You can also use Internet search engines like Google and Yahoo and MSN Live Search to find JSTOR articles. But if you are off the Dallas campus when you search via these search engines, then you will not be able to display the actual articles unless you login to the library proxy server to authenticate your relation to DTS. See our tech note on engaging the proxy authentication mechanism to display articles. This is the most confusing aspect to using JSTOR when you are off campus. It is not an issue when you are on the Dallas campus.

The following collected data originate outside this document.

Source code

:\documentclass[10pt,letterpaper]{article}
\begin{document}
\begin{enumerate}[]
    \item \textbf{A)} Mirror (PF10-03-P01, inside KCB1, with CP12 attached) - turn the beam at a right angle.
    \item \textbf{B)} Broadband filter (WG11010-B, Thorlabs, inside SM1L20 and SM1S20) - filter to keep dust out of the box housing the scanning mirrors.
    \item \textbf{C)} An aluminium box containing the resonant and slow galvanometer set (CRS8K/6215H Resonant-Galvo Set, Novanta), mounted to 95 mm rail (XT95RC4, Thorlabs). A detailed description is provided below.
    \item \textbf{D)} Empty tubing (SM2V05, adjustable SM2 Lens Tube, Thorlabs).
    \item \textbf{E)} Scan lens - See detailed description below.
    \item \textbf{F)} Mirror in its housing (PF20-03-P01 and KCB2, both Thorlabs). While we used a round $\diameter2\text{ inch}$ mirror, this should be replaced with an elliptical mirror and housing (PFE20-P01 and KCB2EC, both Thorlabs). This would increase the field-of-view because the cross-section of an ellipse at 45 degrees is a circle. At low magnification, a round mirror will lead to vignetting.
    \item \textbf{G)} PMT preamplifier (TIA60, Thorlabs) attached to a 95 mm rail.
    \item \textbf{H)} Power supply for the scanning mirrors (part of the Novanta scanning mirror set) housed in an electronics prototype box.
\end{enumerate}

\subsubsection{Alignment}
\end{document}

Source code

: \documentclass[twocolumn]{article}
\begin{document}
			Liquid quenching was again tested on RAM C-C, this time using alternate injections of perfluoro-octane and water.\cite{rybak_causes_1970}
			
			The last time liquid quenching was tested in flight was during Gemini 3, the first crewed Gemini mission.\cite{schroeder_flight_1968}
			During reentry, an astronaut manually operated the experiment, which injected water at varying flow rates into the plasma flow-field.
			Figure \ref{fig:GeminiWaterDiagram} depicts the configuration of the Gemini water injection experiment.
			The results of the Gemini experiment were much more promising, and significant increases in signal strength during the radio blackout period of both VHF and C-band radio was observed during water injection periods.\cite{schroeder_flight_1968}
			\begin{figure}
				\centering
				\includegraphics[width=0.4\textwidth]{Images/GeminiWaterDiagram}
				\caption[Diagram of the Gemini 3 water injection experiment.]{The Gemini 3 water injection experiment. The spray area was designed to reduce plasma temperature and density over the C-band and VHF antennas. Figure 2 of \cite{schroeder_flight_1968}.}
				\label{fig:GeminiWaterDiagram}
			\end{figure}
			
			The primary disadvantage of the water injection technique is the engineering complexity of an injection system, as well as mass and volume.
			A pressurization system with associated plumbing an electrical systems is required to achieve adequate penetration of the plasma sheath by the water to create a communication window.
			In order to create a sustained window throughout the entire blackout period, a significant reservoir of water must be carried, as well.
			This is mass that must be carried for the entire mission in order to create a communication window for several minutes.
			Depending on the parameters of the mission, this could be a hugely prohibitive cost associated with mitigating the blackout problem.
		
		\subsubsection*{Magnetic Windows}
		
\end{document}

New link: Searchable Greek Inscriptions

The Searchable Greek Inscriptions database currently (May 2007) contains Greek inscriptions from Greece (including Crete, Cyprus, Thrace), the north coast of the Black Sea, Syria, Egypt, North Africa, Germany, and unknown provenances organized by period and corpora just like the IG outline. Browse by geographic area or search for words and phrases. Includes all Greek inscriptions formerly on the PHI cdrom, and PHI plans to expand the database. These inscriptions are not included in TLG (which consists of literary texts only). This website requires a Java enabled browser. Available free from Packard Humanities Institute. See our SGI tutorial for a brief intro to searching this database.

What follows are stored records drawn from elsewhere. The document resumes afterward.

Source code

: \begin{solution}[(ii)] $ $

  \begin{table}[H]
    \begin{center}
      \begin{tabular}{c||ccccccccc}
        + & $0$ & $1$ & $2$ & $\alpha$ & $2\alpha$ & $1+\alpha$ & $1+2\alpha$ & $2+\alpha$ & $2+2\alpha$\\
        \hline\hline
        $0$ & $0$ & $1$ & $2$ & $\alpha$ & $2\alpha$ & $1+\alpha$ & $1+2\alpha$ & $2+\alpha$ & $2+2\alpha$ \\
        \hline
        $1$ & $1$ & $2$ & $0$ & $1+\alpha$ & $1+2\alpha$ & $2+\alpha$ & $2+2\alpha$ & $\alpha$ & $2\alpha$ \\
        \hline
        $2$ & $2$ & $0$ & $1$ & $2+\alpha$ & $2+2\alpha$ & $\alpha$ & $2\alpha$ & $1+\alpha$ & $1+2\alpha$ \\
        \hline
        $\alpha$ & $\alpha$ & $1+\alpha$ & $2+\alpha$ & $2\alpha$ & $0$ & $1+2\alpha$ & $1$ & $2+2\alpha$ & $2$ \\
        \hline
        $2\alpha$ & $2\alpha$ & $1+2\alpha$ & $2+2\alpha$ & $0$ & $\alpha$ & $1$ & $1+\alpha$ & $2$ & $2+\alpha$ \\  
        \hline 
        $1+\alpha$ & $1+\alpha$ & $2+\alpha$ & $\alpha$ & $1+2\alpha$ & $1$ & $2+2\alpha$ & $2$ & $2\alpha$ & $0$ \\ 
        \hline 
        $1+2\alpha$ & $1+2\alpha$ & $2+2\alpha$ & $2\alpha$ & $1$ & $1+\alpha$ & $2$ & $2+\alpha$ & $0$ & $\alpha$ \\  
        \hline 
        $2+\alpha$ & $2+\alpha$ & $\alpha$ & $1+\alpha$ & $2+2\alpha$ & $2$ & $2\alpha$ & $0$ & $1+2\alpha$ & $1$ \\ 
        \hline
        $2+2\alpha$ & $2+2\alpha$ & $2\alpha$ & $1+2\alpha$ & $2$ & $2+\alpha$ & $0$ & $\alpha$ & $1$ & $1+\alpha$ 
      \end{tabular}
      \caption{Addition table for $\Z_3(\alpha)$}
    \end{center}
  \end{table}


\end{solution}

New subscription database: TLG cd-rom superseded by TLG Online

For more than a decade we have had access to the TLG cd-rom. But now we have access to the expanded TLG Online. The current online release of Thesaurus Linguae Graecae (TLG) includes nearly all surviving Greek texts dating from 8th century B.C. to A.D. 600, and the majority of surviving works up the fall of Byzantium in A.D. 1453. It does not include "non-literary" documents like business records, general correspondence, inscriptions, etc. Find information about the authors and works included in the TLG Library in the Canon of Greek Authors and Works at the TLG website. Wondering what the difference is between Perseus and TLG? Perseus provides convenient English translations for a limited but important body of searchable Greek text. TLG offers no English, but covers far, far more Greek text. Both provide links to LSJ lexicon entries. Use Perseus to save time. Use TLG to be thorough.

New subscription database: Communication Abstracts

CommAbs covers approximately 130 of the most important scholarly journals about communication. Coverage of mass communication topics (journalism, broadcasting, advertising, plus technological, legal and business aspects of mass communication) predominates but you will also find material about interpersonal communication in various social and cultural settings, and material about rhetoric and oratory. See introduction to ComAbs for fuller description and search tips.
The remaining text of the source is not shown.